Signed-off-by: Bhupinder Thakur <bhupinder.thakur@linaro.org>
---
CC: Julien Grall <julien.grall@arm.com>
CC: Andre Przywara <andre.przywara@arm.com>
CC: Stefano Stabellini <sstabellini@kernel.org>

 xen/arch/arm/vpl011.c | 21 ++++++++++++++++-----
 1 file changed, 16 insertions(+), 5 deletions(-)

Comments

Andre Przywara Oct. 17, 2017, 9:51 a.m. UTC | #1
Hi Bhupinder,

first thing: As the bulk of the series has been merged now, please
restart your patch and version numbering, so a (potential) next post
should be prefixed [PATCH v3 1/2]. And please have a cover letter giving
a brief overview what this series fixes.

On 13/10/17 11:40, Bhupinder Thakur wrote:
> The early console output uses pl011_early_write() to write data. This
> function waits for BUSY bit to get cleared before writing the next byte.
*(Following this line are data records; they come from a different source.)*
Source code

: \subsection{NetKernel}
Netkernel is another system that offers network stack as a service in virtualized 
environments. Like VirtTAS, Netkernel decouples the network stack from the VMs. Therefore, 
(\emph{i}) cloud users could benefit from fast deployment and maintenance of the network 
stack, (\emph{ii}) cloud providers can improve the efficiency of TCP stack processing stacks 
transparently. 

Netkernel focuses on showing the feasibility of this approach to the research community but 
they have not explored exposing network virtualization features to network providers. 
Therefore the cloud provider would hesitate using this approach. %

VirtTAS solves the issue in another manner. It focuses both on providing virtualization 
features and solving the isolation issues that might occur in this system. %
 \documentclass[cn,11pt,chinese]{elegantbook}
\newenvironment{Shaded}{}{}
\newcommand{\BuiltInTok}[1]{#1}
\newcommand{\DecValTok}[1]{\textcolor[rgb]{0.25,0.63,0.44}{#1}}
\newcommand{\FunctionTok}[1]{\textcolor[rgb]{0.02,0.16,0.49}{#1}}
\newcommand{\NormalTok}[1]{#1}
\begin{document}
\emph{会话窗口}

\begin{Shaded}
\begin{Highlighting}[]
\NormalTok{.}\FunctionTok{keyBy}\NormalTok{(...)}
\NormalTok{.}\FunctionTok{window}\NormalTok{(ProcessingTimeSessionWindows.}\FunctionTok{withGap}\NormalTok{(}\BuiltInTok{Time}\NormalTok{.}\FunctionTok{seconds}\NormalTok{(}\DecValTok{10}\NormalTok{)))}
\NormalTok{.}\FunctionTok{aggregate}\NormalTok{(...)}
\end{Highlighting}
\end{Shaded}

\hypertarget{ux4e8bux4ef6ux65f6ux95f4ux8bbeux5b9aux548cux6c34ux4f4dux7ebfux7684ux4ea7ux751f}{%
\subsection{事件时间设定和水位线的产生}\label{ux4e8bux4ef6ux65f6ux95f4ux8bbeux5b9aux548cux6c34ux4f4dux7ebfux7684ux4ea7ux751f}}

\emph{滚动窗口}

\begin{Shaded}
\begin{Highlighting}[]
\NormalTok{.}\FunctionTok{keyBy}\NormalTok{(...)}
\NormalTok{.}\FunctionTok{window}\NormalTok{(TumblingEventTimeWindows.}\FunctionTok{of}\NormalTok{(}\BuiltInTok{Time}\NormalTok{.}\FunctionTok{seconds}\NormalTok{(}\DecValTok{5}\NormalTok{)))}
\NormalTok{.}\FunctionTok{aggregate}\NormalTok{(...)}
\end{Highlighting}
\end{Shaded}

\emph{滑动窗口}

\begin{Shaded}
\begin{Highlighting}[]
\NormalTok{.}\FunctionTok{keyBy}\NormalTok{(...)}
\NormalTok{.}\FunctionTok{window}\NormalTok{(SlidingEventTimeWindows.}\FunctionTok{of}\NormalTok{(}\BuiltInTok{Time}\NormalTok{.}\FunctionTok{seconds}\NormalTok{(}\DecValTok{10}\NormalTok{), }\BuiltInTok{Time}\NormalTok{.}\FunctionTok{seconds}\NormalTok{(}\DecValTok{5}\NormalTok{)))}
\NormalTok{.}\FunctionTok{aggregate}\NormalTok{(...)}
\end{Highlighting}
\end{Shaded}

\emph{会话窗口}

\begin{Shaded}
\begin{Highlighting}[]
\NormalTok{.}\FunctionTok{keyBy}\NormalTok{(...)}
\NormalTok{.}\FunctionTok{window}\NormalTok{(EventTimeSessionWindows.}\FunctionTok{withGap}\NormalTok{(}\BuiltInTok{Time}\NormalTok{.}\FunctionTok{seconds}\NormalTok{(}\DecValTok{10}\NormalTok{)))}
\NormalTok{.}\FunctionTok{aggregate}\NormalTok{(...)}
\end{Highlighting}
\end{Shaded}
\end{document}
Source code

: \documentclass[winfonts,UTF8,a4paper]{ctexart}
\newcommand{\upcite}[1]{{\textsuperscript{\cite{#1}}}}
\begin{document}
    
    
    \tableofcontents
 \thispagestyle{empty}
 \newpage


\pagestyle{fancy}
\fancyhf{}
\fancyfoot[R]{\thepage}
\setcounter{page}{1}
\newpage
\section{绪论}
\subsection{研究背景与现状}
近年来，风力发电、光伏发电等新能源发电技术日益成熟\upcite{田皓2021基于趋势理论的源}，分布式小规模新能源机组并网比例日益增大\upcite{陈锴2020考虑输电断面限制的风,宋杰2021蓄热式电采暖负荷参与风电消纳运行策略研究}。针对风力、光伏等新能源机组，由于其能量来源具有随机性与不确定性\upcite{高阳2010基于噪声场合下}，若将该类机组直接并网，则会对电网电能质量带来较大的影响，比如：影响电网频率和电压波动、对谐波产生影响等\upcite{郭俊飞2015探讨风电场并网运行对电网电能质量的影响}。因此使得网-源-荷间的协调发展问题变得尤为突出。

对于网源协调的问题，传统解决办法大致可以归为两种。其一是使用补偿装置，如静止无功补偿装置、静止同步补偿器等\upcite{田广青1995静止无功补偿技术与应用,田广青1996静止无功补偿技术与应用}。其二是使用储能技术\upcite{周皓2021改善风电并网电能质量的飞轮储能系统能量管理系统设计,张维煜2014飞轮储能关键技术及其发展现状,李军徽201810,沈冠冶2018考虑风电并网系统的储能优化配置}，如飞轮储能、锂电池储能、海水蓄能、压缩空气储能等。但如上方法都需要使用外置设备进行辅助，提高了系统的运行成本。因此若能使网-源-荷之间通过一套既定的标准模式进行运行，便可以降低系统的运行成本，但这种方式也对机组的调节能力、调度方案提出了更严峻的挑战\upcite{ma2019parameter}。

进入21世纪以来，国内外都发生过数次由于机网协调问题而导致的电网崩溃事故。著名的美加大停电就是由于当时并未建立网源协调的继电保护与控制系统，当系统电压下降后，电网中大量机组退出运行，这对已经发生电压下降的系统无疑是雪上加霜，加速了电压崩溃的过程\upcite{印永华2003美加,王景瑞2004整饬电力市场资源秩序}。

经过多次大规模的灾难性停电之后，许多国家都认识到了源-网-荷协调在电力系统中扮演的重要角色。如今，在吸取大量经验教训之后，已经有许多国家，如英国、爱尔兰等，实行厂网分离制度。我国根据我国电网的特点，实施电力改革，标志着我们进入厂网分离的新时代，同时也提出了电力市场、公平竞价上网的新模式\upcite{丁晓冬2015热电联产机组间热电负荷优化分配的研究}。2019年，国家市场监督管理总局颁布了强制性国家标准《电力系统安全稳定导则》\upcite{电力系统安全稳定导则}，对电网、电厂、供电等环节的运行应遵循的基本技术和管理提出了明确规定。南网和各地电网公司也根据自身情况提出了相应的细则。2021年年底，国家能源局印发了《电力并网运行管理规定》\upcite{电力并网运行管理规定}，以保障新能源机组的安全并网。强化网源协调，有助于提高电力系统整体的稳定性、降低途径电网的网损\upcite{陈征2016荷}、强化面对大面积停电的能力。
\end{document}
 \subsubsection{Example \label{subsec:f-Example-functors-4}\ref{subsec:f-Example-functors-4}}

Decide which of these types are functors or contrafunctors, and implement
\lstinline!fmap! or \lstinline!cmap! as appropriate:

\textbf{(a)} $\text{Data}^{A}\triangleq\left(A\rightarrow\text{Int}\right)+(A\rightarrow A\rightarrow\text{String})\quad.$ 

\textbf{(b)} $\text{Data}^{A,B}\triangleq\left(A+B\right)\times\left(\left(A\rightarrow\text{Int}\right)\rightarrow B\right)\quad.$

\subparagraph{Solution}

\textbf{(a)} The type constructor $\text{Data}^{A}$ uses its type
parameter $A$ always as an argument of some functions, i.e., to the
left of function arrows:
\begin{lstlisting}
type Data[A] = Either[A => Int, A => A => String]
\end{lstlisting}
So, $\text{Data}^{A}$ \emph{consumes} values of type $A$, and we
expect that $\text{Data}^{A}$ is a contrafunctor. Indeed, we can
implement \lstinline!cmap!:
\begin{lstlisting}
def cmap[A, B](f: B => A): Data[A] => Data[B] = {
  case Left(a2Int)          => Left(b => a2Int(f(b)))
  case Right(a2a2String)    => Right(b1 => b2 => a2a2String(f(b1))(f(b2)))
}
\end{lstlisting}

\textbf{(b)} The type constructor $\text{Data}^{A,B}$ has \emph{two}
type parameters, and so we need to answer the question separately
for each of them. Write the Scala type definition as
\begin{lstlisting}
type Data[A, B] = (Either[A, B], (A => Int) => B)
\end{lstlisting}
... which is questionable given the actual definition of the BUSY bit in
the PL011 TRM:

============
.... The BUSY signal goes HIGH as soon as data is written to the
transmit FIFO (that is, the FIFO is non-empty) and remains asserted
HIGH while data is being transmitted. BUSY is negated only when the
transmit FIFO is empty, and the last character has been transmitted from
the shift register, ....
============

(I take it you are talking about the Linux driver in a guest here).
I think the early_write routine tries to (deliberately?) ignore the
FIFO, possibly to make sure characters really get pushed out before a
system crashes, maybe.

> 
> In the SBSA UART emulation logic, the BUSY bit was set as soon one
> byte was written in the FIFO and it remained set until the FIFO was
> emptied.

Which is correct behaviour, as this matches the PL011 TRM as quoted above.

> This meant that the output was delayed as each character needed
> the BUSY to get cleared.

But this is true as well!

> Since the SBSA UART is getting emulated in Xen using ring buffers, it
> ensures that once the data is enqueued in the FIFO, it will be received
> by xenconsole so it is safe to set the BUSY bit only when FIFO becomes
> full. This will ensure that pl011_early_write() is not delayed unduly
> to write the data.

So I can confirm that this patch fixes the very slow earlycon output
observed with the current staging HEAD.

So while this is somewhat deviating from the spec, I can see the benefit
for an emulation scenario. I believe that emulations in general might
choose implementing things a bit differently, to cope with the
fundamental differences in their environment, like the virtually endless
"FIFO" and the lack of any timing restrictions on the emulated "wire".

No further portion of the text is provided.